8                        Here, Butler did explain why he believed certain types of information that might be contained in the probation file of the complaining witness would be relevant and material to the defense theory.  He failed, however, to make a particularized showing that the probation file was likely to contain such information.  He offered no results from any independent investigation that would indicate that Patricia had previously suffered from blackouts or that she had discussed the current case with her probation agent.  Indeed, the probation agent denied that the file contained any such information.  Furthermore, with regard to information relating to Patricia’s truthfulness, the trial court noted that Butler could question the probation agent regarding any incidents relating to untruthfulness.  Butler made no showing that there was likely to be anything else in the file on the question of truthfulness that would not be cumulative to the testimony he could elicit.  In sum, Butler’s general allegations that the files might contain information about unspecified incidents that could undermine Patricia’s credibility were insufficient to compel an in camera review.  See Green, 253 Wis. 2d 356, ¶37.

9                        Butler next argues that the trial court violated his rights to due process and effective assistance of counsel by denying his request for a continuance.  The decision whether to grant an adjournment lies within the trial court’s discretion, and will not be subjected to “probing appellate scrutiny.”  State v.

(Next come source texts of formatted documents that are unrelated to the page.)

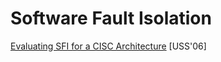 # Software Fault Isolation

[Evaluating SFI for a CISC Architecture](http://groups.csail.mit.edu/pag/pubs/pittsfield-usenix2006.pdf) [USS'06]
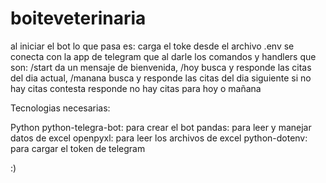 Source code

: # boiteveterinaria

al iniciar el bot lo que pasa es:
carga el toke desde el archivo .env 
se conecta con la app de telegram 
que al darle los comandos y handlers que son: /start da un mensaje de bienvenida, /hoy busca y responde las citas del dia actual, /manana busca y responde las citas del dia siguiente 
si no hay citas contesta responde no hay citas para hoy o mañana


Tecnologias necesarias:

Python 
python-telegra-bot: para crear el bot 
pandas: para leer y manejar datos de excel
openpyxl: para leer los archivos de excel 
python-dotenv: para cargar el token de telegram 

:)
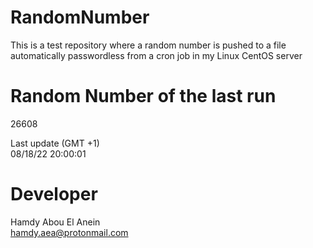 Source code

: # RandomNumber    
This is a test repository where a random number is pushed to a file automatically passwordless from a cron job in my Linux CentOS server    
# Random Number of the last run   
26608
      
Last update (GMT +1)    
08/18/22 20:00:01
# Developer    
Hamdy Abou El Anein   
hamdy.aea@protonmail.com
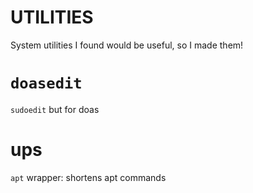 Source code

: # UTILITIES
System utilities I found would be useful, so I made them!
# `doasedit`
`sudoedit` but for doas
# ups
`apt` wrapper: shortens apt commands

Leighton, 2000 WI App 156, ¶27, 237 Wis. 2d 709, 616 N.W.2d 126.  Rather, “this court’s task on review is to balance the defendant’s right to adequate representation by counsel against the public interest in the prompt and efficient administration of justice.”  Id.

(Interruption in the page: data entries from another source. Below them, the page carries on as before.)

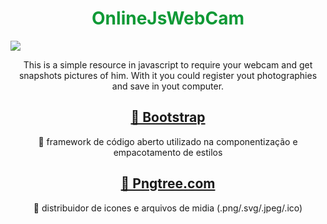 <h1 style="text-align: center; color: #0f9936;">OnlineJsWebCam</h1>

<img src="https://img.shields.io/static/v1?label=Build&message=Build Process&color=7159c1&style=for-the-badge&logo=ghost"/>

<p align="center">This is a simple resource in javascript to require your webcam and get snapshots pictures of him. With it you could register yout photographies and save in yout computer.</p>

<h2 align="center">
    <a href="https://getbootstrap.com/">🔗 Bootstrap</a>
</h2>
<p align="center">🚀 framework de código aberto utilizado na componentização e empacotamento de estilos</p>
<h2 align="center">
    <a href="https://.pngtree.com/so/camera">🔗 Pngtree.com</a>
</h2>
<p align="center">🚀 distribuidor de icones e arquivos de midia (.png/.svg/.jpeg/.ico)</p>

10                        Here, as we have discussed above, Butler had failed to make a showing that the probation file was reasonably likely to contain relevant information necessary to a determination of guilt or innocence.  Therefore, there was no basis for the trial court to conclude that a continuance was necessary to allow Butler to attempt to obtain a redacted version of the file to prepare for trial.  The trial court reasonably weighed the low probability that a continuance would result in the disclosure of any additional exculpatory materials against the waste of judicial resources that would result from canceling a trial after the jury and witnesses were already in court.

                        By the Court.—Judgment and order affirmed.

                        This opinion will not be published.  Wis. Stat. Rule 809.23(1)(b)5 (2001-02).


 



[1]  In its postconviction order, the trial court decided to analyze the defense motion for an in camera inspection under the line of cases stemming from Brady v. Maryland, 373 U.S. 83 (1963), rather than those stemming from State v. Shiffra, 175 Wis. 2d 600, 499 N.W.2d 719 (Ct. App. 1993) because the records were in the exclusive possession of the State.  However, Shiffra applies to requests for access to confidential records regardless whether the records sought are in the exclusive possession of the state.  State v. Green, 2002 WI 68, ¶21 n.4, 253 Wis. 2d 356, 646 N.W.2d 298.  Because the reason given by the probation agent for denying Butler access to the file was that it contained confidential treatment records, we agree with both parties that the Shiffra analysis properly applies here.